This groundbreaking book makes the fascinating world of topology accessible to undergraduate students and mathematics enthusiasts. Through intuitive explanations, historical context, and carefully chosen examples, Prof. Lewandowski guides readers from basic topological concepts to advanced ideas.
Topology for Beginners offers a fresh approach to what is often considered one of the most challenging subjects in undergraduate mathematics. Rather than beginning with abstract definitions, Prof. Lewandowski introduces topological concepts through familiar examples and intuitive explanations, gradually building to more formal treatments.
The book begins with an exploration of continuity and connectedness in familiar settings before introducing topological spaces. Concepts such as compactness, separation axioms, and metric spaces are presented with numerous examples that highlight their relevance and applications. Throughout, the author emphasizes the geometric intuition behind topological ideas, using diagrams and metaphors that make abstract concepts tangible.
A distinguishing feature of this textbook is its accessibility. Each chapter opens with motivating questions and real-world applications, making the material relevant to students from various backgrounds. Historical notes are interspersed throughout, providing context about the mathematicians who developed topological concepts and the problems they were trying to solve.

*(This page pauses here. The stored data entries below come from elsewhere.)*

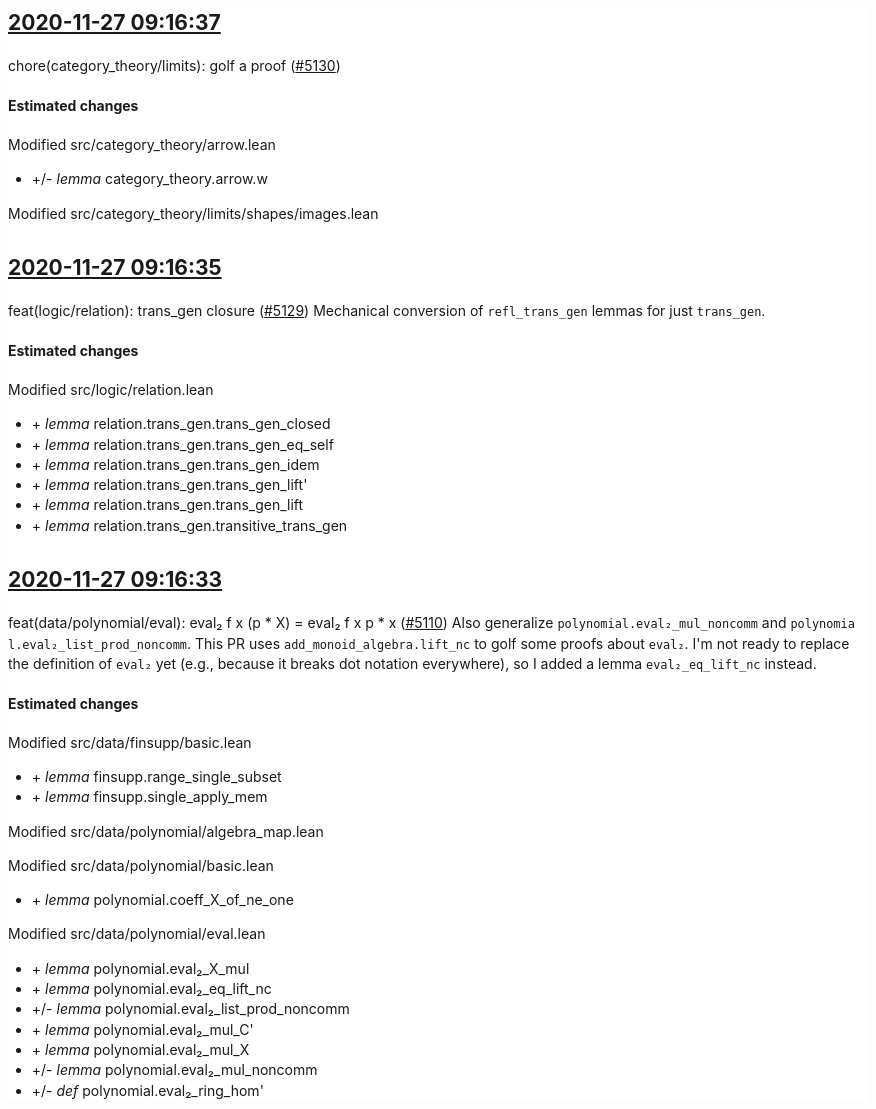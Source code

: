

## [2020-11-27 09:16:37](https://github.com/leanprover-community/mathlib/commit/238c58c)
chore(category_theory/limits): golf a proof ([#5130](https://github.com/leanprover-community/mathlib/pull/5130))
#### Estimated changes
Modified src/category_theory/arrow.lean
- \+/\- *lemma* category_theory.arrow.w

Modified src/category_theory/limits/shapes/images.lean




## [2020-11-27 09:16:35](https://github.com/leanprover-community/mathlib/commit/ff2aeae)
feat(logic/relation): trans_gen closure ([#5129](https://github.com/leanprover-community/mathlib/pull/5129))
Mechanical conversion of `refl_trans_gen` lemmas for just `trans_gen`.
#### Estimated changes
Modified src/logic/relation.lean
- \+ *lemma* relation.trans_gen.trans_gen_closed
- \+ *lemma* relation.trans_gen.trans_gen_eq_self
- \+ *lemma* relation.trans_gen.trans_gen_idem
- \+ *lemma* relation.trans_gen.trans_gen_lift'
- \+ *lemma* relation.trans_gen.trans_gen_lift
- \+ *lemma* relation.trans_gen.transitive_trans_gen



## [2020-11-27 09:16:33](https://github.com/leanprover-community/mathlib/commit/af7ba87)
feat(data/polynomial/eval): eval₂ f x (p * X) = eval₂ f x p * x ([#5110](https://github.com/leanprover-community/mathlib/pull/5110))
Also generalize `polynomial.eval₂_mul_noncomm` and
`polynomial.eval₂_list_prod_noncomm`.
This PR uses `add_monoid_algebra.lift_nc` to golf some proofs about
`eval₂`. I'm not ready to replace the definition of `eval₂` yet (e.g.,
because it breaks dot notation everywhere), so I added
a lemma `eval₂_eq_lift_nc` instead.
#### Estimated changes
Modified src/data/finsupp/basic.lean
- \+ *lemma* finsupp.range_single_subset
- \+ *lemma* finsupp.single_apply_mem

Modified src/data/polynomial/algebra_map.lean


Modified src/data/polynomial/basic.lean
- \+ *lemma* polynomial.coeff_X_of_ne_one

Modified src/data/polynomial/eval.lean
- \+ *lemma* polynomial.eval₂_X_mul
- \+ *lemma* polynomial.eval₂_eq_lift_nc
- \+/\- *lemma* polynomial.eval₂_list_prod_noncomm
- \+ *lemma* polynomial.eval₂_mul_C'
- \+ *lemma* polynomial.eval₂_mul_X
- \+/\- *lemma* polynomial.eval₂_mul_noncomm
- \+/\- *def* polynomial.eval₂_ring_hom'
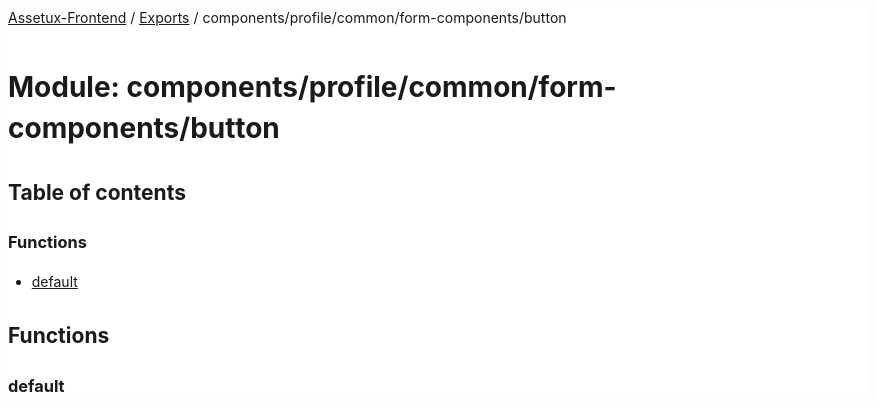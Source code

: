 [Assetux-Frontend](../README.md) / [Exports](../modules.md) / components/profile/common/form-components/button

# Module: components/profile/common/form-components/button

## Table of contents

### Functions

- [default](components_profile_common_form_components_button.md#default)

## Functions

### default
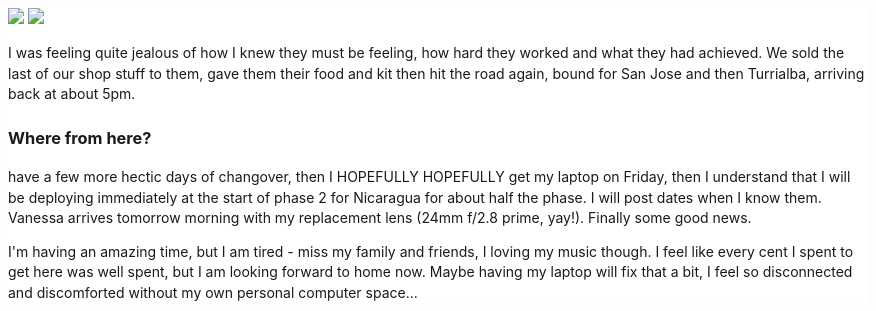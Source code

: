 [![](http://farm9.static.flickr.com/8703/16711058188_6cdef0d5b6_c.jpg)](http://farm9.static.flickr.com/8703/16711058188_520e05093b_o.jpg)
[![](http://farm8.static.flickr.com/7612/16711286190_6c00cf79e3_c.jpg)](http://farm8.static.flickr.com/7612/16711286190_64ddb35f82_o.jpg)

I was feeling quite jealous of how I knew they must be feeling, how hard
they worked and what they had achieved. We sold the last of our shop
stuff to them, gave them their food and kit then hit the road again,
bound for San Jose and then Turrialba, arriving back at about 5pm.

### Where from here?

have a few more hectic days of changover, then I HOPEFULLY HOPEFULLY get
my laptop on Friday, then I understand that I will be deploying
immediately at the start of phase 2 for Nicaragua for about half the
phase. I will post dates when I know them. Vanessa arrives tomorrow
morning with my replacement lens (24mm f/2.8 prime, yay!). Finally some
good news.

I'm having an amazing time, but I am tired - miss my family and friends,
I loving my music though. I feel like every cent I spent to get here was
well spent, but I am looking forward to home now. Maybe having my laptop
will fix that a bit, I feel so disconnected and discomforted without my
own personal computer space...
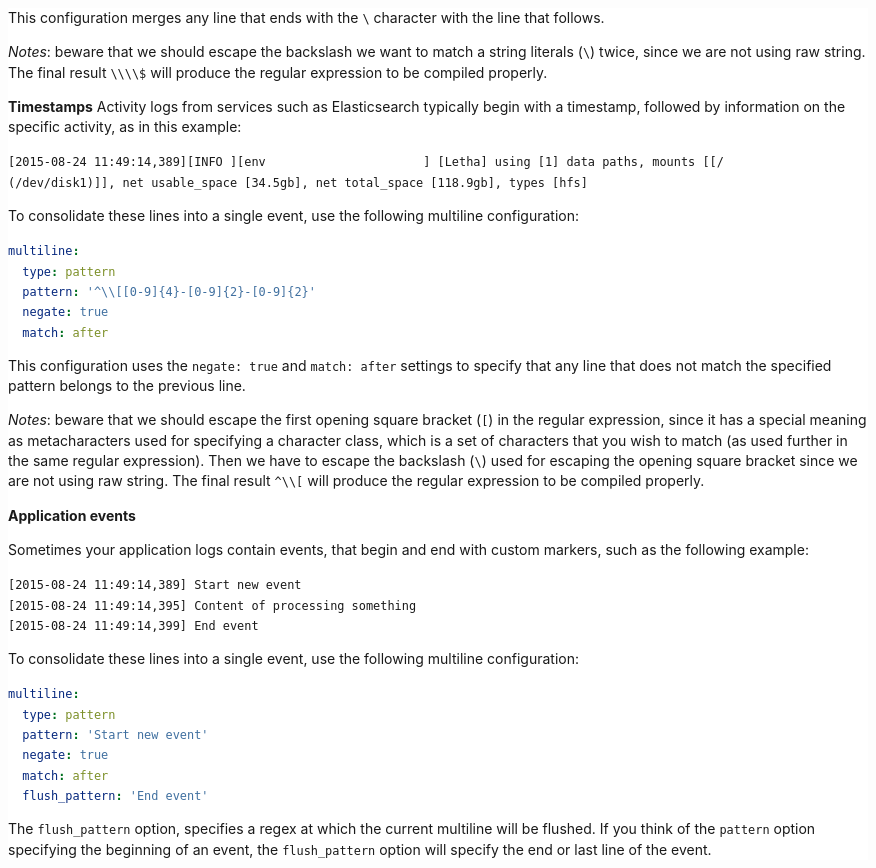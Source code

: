 This configuration merges any line that ends with the `\` character with the line that follows.

*Notes*: beware that we should escape the backslash we want to match a string literals (`\`) twice, since we are not using raw string. The final result `\\\\$` will produce the regular expression to be compiled properly.


**Timestamps**
Activity logs from services such as Elasticsearch typically begin with a timestamp, followed by information on the specific activity, as in this example:

```shell
[2015-08-24 11:49:14,389][INFO ][env                      ] [Letha] using [1] data paths, mounts [[/
(/dev/disk1)]], net usable_space [34.5gb], net total_space [118.9gb], types [hfs]
```

To consolidate these lines into a single event, use the following multiline configuration:
```yaml
multiline:
  type: pattern
  pattern: '^\\[[0-9]{4}-[0-9]{2}-[0-9]{2}'
  negate: true
  match: after
```

This configuration uses the `negate: true` and `match: after` settings to specify that any line that does not match the specified pattern belongs to the previous line.

*Notes*: beware that we should escape the first opening square bracket (`[`) in the regular expression, since it has a special meaning as metacharacters used for specifying a character class, which is a set of characters that you wish to match (as used further in the same regular expression). Then we have to escape the backslash (`\`) used for escaping the opening square bracket since we are not using raw string. The final result `^\\[` will produce the regular expression to be compiled properly.

**Application events**

Sometimes your application logs contain events, that begin and end with custom markers, such as the following example:
```shell
[2015-08-24 11:49:14,389] Start new event
[2015-08-24 11:49:14,395] Content of processing something
[2015-08-24 11:49:14,399] End event
```

To consolidate these lines into a single event, use the following multiline configuration:
```yaml
multiline:
  type: pattern
  pattern: 'Start new event'
  negate: true
  match: after
  flush_pattern: 'End event'
```

The `flush_pattern` option, specifies a regex at which the current multiline will be flushed. If you think of the `pattern` option specifying the beginning of an event, the `flush_pattern` option will specify the end or last line of the event.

The exercises range from computational practice to theoretical explorations, with many focused on developing intuition rather than technical mastery. Complete solutions to odd-numbered exercises are provided at the end of the book, while additional practice problems and interactive demonstrations are available on the companion website.
The final chapters introduce more advanced topics such as algebraic topology and manifolds, providing a glimpse into the rich landscape of modern topology while remaining accessible to beginners. These sections serve as a bridge to more specialized courses for students who wish to pursue the subject further.
| Language | English |
|---|---|
| Paperback | 482 pages |
| Publisher | Kraków Mathematical Press |
| Edition | 2nd Edition (2023) |
| ISBN | 978-83-2145-974-1 |
| Dimensions | 17 × 24 cm |
After struggling with several other topology textbooks, this one finally made the subject click for me. Lewandowski's approach of starting with intuitive examples before introducing formal definitions is brilliant. The historical notes provide context that helped me understand why topological concepts were developed. I particularly appreciated the applications to data science, which showed the relevance of the subject to my field of study.
I've adopted this book for my undergraduate topology course, and the results have been remarkable. Students who previously feared the subject are now engaged and enthusiastic. The carefully structured progression from concrete to abstract concepts helps build confidence, and the diverse exercises accommodate different learning styles. The applications chapters have been especially valuable for motivating students from applied mathematics and computer science backgrounds.
This is an outstanding introduction to topology that balances intuition with rigor. The author's writing style is engaging and clear, making difficult concepts accessible without sacrificing mathematical precision. My only suggestion would be to include more challenging exercises for students who want to push themselves further. That said, the companion website does provide additional problems, which partially addresses this issue.